The former requires expertise and a significant outlay of capital, but gives you the most control. Shared hosting is probably the cheapest, but the service quality can vary greatly and they usually don't offer any guarantees on uptime at all and offer little in the way of control. Virtual Private Servers are better in the quality and control department, but are more expensive and not quite up to the cloud's "theoretical" (more on that later) resiliency, uptime, and control.
As for the cloud, the promise of instant scalability and resiliency is so prevalent, but is not easily obtained without a very sound understanding of cloud principles and architecture to make that happen: an EBS-backed EC2 instance can fail unrecoverably just like any other server (happened to me last week, but thankfully I had a backup; an "old school" file level backup, but it was in-line with my uptime requirements for this not-so-important Linux instance I had running for a customer; I was up and running in a couple of hours and that suited them fine).
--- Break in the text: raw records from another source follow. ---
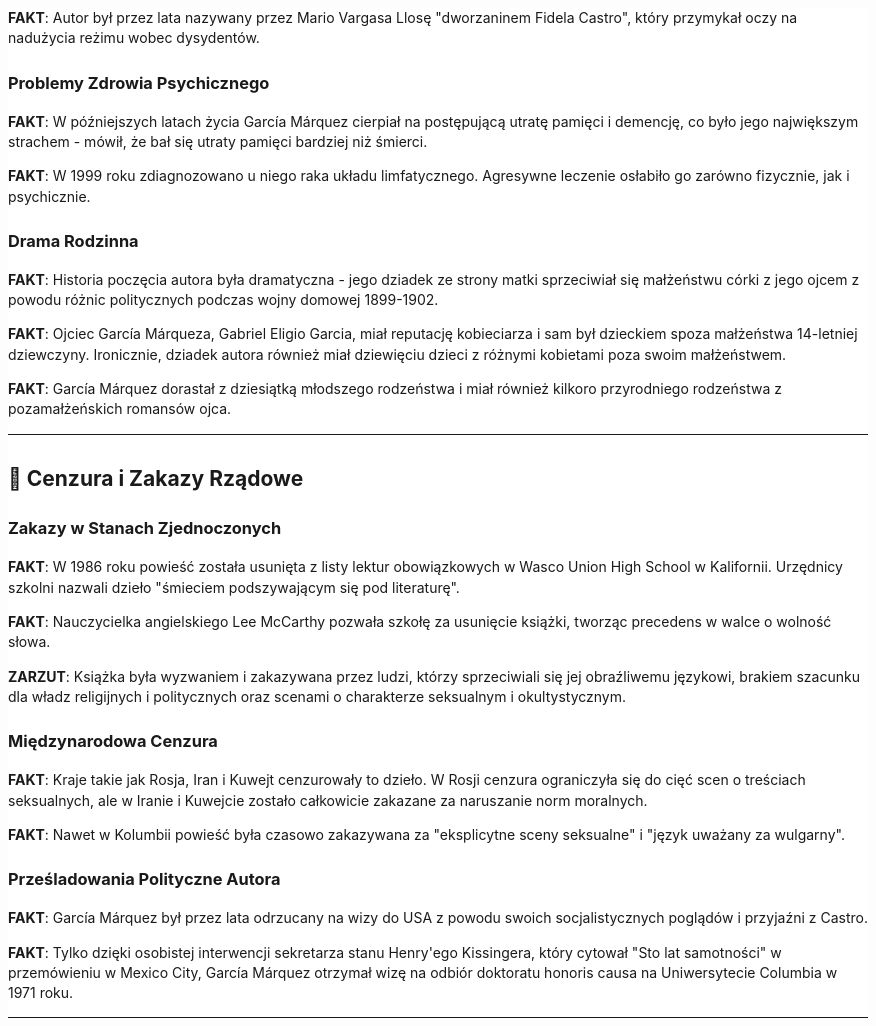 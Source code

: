**FAKT**: Autor był przez lata nazywany przez Mario Vargasa Llosę "dworzaninem Fidela Castro", który przymykał oczy na nadużycia reżimu wobec dysydentów.

### Problemy Zdrowia Psychicznego
**FAKT**: W późniejszych latach życia García Márquez cierpiał na postępującą utratę pamięci i demencję, co było jego największym strachem - mówił, że bał się utraty pamięci bardziej niż śmierci.

**FAKT**: W 1999 roku zdiagnozowano u niego raka układu limfatycznego. Agresywne leczenie osłabiło go zarówno fizycznie, jak i psychicznie.

### Drama Rodzinna
**FAKT**: Historia poczęcia autora była dramatyczna - jego dziadek ze strony matki sprzeciwiał się małżeństwu córki z jego ojcem z powodu różnic politycznych podczas wojny domowej 1899-1902.

**FAKT**: Ojciec García Márqueza, Gabriel Eligio Garcia, miał reputację kobieciarza i sam był dzieckiem spoza małżeństwa 14-letniej dziewczyny. Ironicznie, dziadek autora również miał dziewięciu dzieci z różnymi kobietami poza swoim małżeństwem.

**FAKT**: García Márquez dorastał z dziesiątką młodszego rodzeństwa i miał również kilkoro przyrodniego rodzeństwa z pozamałżeńskich romansów ojca.

---

## 🚫 Cenzura i Zakazy Rządowe

### Zakazy w Stanach Zjednoczonych
**FAKT**: W 1986 roku powieść została usunięta z listy lektur obowiązkowych w Wasco Union High School w Kalifornii. Urzędnicy szkolni nazwali dzieło "śmieciem podszywającym się pod literaturę".

**FAKT**: Nauczycielka angielskiego Lee McCarthy pozwała szkołę za usunięcie książki, tworząc precedens w walce o wolność słowa.

**ZARZUT**: Książka była wyzwaniem i zakazywana przez ludzi, którzy sprzeciwiali się jej obraźliwemu językowi, brakiem szacunku dla władz religijnych i politycznych oraz scenami o charakterze seksualnym i okultystycznym.

### Międzynarodowa Cenzura
**FAKT**: Kraje takie jak Rosja, Iran i Kuwejt cenzurowały to dzieło. W Rosji cenzura ograniczyła się do cięć scen o treściach seksualnych, ale w Iranie i Kuwejcie zostało całkowicie zakazane za naruszanie norm moralnych.

**FAKT**: Nawet w Kolumbii powieść była czasowo zakazywana za "eksplicytne sceny seksualne" i "język uważany za wulgarny".

### Prześladowania Polityczne Autora
**FAKT**: García Márquez był przez lata odrzucany na wizy do USA z powodu swoich socjalistycznych poglądów i przyjaźni z Castro.

**FAKT**: Tylko dzięki osobistej interwencji sekretarza stanu Henry'ego Kissingera, który cytował "Sto lat samotności" w przemówieniu w Mexico City, García Márquez otrzymał wizę na odbiór doktoratu honoris causa na Uniwersytecie Columbia w 1971 roku.

---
This is the "unknown", unfulfilled promise of the cloud that can bite a business just as badly as having a physical server with no backup can: if you don't know/understand the tools of the Amazon ecosystem and have designed your application/service with these tools in mind, your app is no more resilient than a shared hosted, VPS, or physical box somewhere.
Having said that, one cloud-based solution that may be the most appealing to you is Platform as a Service such as Microsoft Azure: you get the .NET/SQL application development stack you require, but the infrastructure is someone else's responsibility with SLAs to back it that you can mirror in your SLA to your customers.